■ **PROVIDED RECORDS**
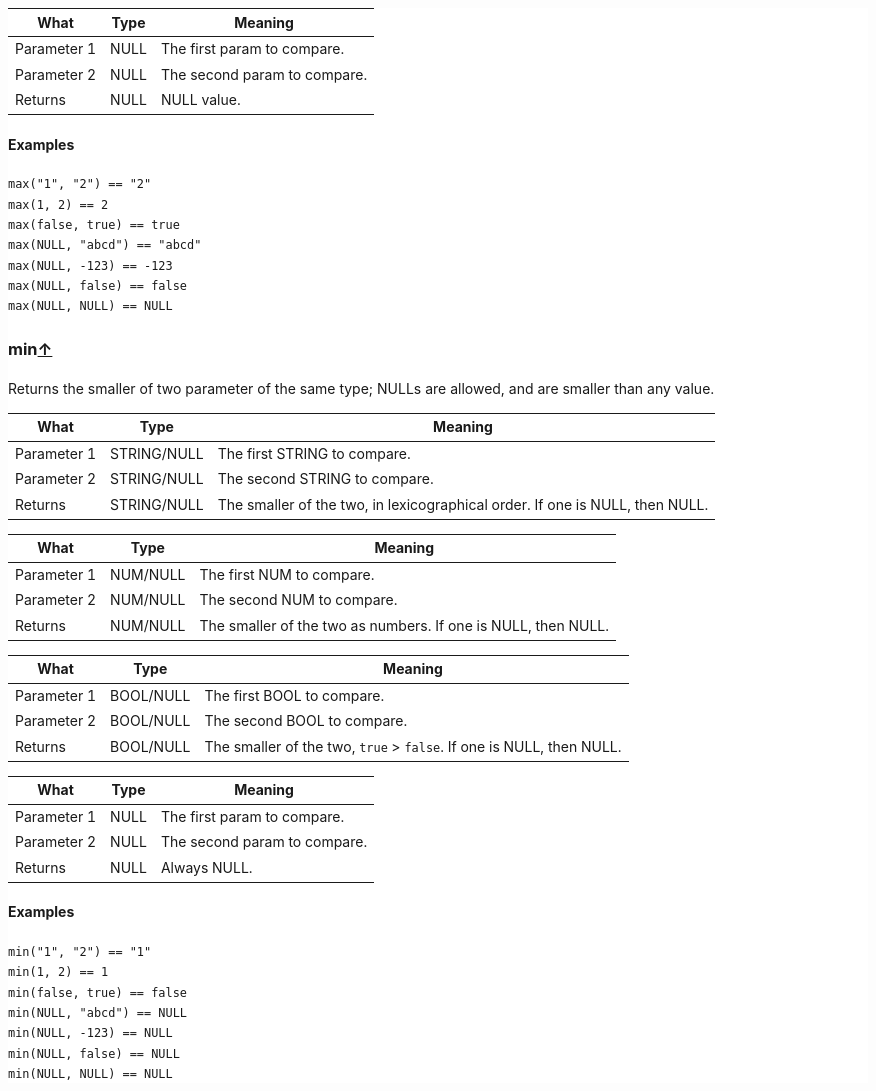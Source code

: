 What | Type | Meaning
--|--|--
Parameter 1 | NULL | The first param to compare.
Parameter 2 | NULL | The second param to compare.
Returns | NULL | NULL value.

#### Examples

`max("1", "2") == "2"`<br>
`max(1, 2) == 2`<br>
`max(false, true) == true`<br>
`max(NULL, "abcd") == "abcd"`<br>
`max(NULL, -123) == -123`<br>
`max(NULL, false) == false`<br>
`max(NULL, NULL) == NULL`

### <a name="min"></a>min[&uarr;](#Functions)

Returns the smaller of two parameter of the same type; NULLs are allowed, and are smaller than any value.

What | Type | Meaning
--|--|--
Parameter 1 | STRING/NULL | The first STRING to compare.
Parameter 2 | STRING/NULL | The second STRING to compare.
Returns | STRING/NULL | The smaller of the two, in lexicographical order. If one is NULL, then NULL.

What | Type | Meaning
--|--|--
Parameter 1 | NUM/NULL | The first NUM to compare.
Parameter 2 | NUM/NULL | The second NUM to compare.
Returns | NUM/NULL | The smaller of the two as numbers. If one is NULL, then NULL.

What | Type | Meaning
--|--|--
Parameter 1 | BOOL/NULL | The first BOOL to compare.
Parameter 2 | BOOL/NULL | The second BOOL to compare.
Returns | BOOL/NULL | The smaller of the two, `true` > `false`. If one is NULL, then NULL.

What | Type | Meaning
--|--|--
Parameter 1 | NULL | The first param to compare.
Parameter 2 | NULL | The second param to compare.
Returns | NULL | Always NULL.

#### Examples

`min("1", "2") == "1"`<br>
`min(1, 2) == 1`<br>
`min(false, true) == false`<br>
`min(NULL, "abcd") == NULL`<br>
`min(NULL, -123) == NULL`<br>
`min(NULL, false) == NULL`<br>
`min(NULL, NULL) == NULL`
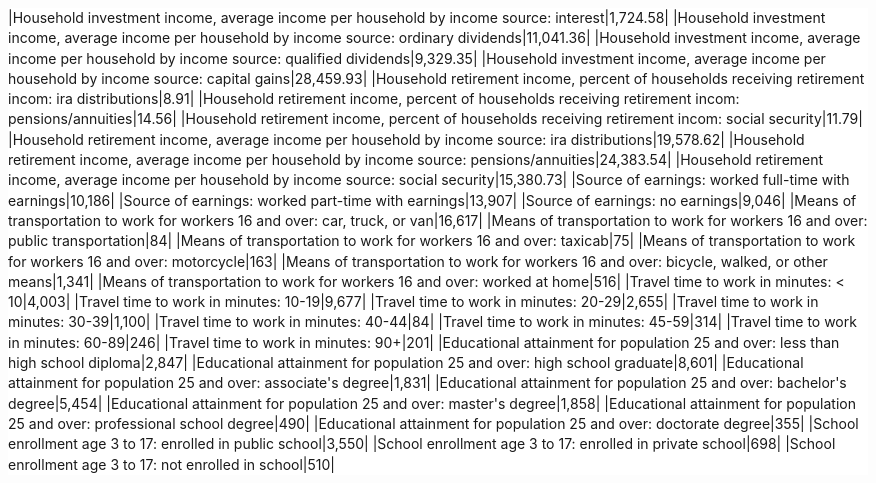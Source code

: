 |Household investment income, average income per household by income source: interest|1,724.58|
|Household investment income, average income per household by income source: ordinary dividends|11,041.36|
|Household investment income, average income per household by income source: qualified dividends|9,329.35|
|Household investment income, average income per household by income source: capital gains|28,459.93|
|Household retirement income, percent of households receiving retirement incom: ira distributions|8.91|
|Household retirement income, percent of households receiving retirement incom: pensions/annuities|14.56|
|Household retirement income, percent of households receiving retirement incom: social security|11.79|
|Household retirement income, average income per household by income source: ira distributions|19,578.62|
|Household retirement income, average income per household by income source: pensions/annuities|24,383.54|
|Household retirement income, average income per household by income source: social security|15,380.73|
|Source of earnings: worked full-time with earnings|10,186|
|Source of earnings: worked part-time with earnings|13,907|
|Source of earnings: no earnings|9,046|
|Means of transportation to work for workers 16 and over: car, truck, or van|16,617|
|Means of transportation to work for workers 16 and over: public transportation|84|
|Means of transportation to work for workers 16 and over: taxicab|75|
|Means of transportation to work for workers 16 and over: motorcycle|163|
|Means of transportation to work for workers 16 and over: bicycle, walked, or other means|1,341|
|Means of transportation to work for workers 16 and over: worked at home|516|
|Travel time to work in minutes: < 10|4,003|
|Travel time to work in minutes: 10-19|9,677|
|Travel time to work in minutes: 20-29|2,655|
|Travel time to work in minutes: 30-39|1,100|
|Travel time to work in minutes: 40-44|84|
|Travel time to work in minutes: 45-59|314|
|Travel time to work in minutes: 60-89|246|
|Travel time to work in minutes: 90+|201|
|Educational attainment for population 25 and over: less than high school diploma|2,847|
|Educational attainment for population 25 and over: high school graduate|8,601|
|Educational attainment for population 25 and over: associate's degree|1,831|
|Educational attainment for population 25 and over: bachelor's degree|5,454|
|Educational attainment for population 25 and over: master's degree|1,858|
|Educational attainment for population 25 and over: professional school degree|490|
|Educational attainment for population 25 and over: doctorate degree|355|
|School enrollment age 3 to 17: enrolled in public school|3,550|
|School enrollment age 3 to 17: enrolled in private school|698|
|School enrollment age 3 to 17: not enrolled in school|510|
==
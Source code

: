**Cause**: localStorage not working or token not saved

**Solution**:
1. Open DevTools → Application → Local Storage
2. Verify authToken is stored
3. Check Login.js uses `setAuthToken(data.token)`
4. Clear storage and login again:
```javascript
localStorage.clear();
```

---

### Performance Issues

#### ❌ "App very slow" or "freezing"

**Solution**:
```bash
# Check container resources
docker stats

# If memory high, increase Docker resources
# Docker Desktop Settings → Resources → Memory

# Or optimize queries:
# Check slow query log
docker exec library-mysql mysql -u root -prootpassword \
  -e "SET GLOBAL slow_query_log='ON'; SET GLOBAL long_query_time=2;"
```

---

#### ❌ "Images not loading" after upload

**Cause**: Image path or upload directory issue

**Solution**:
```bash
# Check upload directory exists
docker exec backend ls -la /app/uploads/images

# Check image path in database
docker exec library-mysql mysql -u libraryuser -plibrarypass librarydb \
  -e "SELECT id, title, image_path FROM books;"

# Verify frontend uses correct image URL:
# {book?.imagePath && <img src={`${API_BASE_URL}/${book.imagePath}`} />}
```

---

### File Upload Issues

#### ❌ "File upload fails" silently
--
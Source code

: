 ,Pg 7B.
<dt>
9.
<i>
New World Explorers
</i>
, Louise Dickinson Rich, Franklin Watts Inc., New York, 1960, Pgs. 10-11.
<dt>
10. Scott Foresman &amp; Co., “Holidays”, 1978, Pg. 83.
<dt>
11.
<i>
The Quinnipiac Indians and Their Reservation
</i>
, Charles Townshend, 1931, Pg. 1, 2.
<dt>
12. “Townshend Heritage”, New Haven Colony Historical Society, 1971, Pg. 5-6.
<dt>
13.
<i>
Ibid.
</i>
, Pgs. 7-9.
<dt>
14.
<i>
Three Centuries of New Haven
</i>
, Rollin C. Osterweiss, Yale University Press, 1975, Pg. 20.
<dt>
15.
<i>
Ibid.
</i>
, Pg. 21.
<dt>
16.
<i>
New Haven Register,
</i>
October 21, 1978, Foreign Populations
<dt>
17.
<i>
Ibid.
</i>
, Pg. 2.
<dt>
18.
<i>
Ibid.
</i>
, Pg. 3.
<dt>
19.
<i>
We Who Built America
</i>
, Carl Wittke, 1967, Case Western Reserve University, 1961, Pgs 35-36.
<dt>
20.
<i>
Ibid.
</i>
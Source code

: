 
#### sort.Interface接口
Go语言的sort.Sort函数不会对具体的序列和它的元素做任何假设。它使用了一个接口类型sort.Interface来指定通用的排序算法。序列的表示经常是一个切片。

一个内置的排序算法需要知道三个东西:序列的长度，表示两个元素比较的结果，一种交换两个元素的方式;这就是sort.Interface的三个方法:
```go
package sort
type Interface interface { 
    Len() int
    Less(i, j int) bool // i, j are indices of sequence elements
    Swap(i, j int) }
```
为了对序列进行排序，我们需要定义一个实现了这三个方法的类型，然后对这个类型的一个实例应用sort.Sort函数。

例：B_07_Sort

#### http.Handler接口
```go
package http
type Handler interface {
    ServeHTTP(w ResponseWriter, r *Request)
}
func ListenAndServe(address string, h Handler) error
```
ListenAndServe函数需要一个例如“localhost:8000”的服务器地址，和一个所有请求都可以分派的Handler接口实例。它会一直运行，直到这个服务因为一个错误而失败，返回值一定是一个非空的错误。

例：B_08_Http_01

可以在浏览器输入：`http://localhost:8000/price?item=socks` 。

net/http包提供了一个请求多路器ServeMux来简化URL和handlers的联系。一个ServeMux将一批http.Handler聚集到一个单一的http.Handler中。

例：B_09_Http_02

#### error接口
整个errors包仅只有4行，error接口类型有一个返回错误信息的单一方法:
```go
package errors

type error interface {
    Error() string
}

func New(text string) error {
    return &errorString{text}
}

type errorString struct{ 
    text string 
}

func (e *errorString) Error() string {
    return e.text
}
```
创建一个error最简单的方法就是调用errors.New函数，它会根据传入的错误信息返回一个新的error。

■ **TRY IT**
Look above for the line with "professional school degree|490|" and the line with "enrolled in school|510|", and reproduce exactly those two lines plus every line between, nothing more.

■ **ANSWER TO THIS PROBLEM**
|Educational attainment for population 25 and over: professional school degree|490|
|Educational attainment for population 25 and over: doctorate degree|355|
|School enrollment age 3 to 17: enrolled in public school|3,550|
|School enrollment age 3 to 17: enrolled in private school|698|
|School enrollment age 3 to 17: not enrolled in school|510|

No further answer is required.